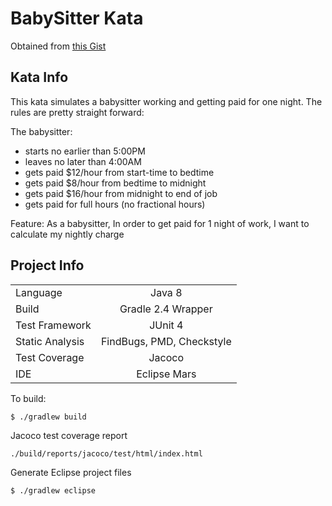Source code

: # BabySitter Kata


Obtained from [this Gist](https://gist.github.com/jameskbride/5482722)

Kata Info
---------
This kata simulates a babysitter working and getting paid for one night.  The rules are pretty straight forward:

The babysitter:
- starts no earlier than 5:00PM
- leaves no later than 4:00AM
- gets paid $12/hour from start-time to bedtime
- gets paid $8/hour from bedtime to midnight
- gets paid $16/hour from midnight to end of job
- gets paid for full hours (no fractional hours)

Feature: 
As a babysitter, In order to get paid for 1 night of work, I want to calculate my nightly charge

Project Info
------------
|                   |                             |
|-------------------|:---------------------------:|
|  Language         |                     Java 8  |
|  Build            |         Gradle 2.4 Wrapper  |
|  Test Framework   |                    JUnit 4  |
|  Static Analysis  |  FindBugs, PMD, Checkstyle  |  
|  Test Coverage    |                     Jacoco  |
|  IDE              |               Eclipse Mars  |

To build: 

    $ ./gradlew build

Jacoco test coverage report

    ./build/reports/jacoco/test/html/index.html

Generate Eclipse project files

    $ ./gradlew eclipse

+++

What you should do:
The response should consist of the lines above from the first through the one containing "This kata simulates", transcribed exactly, with every picture left out.

Reply to the exercise:
Source code

: # BabySitter Kata


Obtained from [this Gist](https://gist.github.com/jameskbride/5482722)

Kata Info
---------
This kata simulates a babysitter working and getting paid for one night.  The rules are pretty straight forward:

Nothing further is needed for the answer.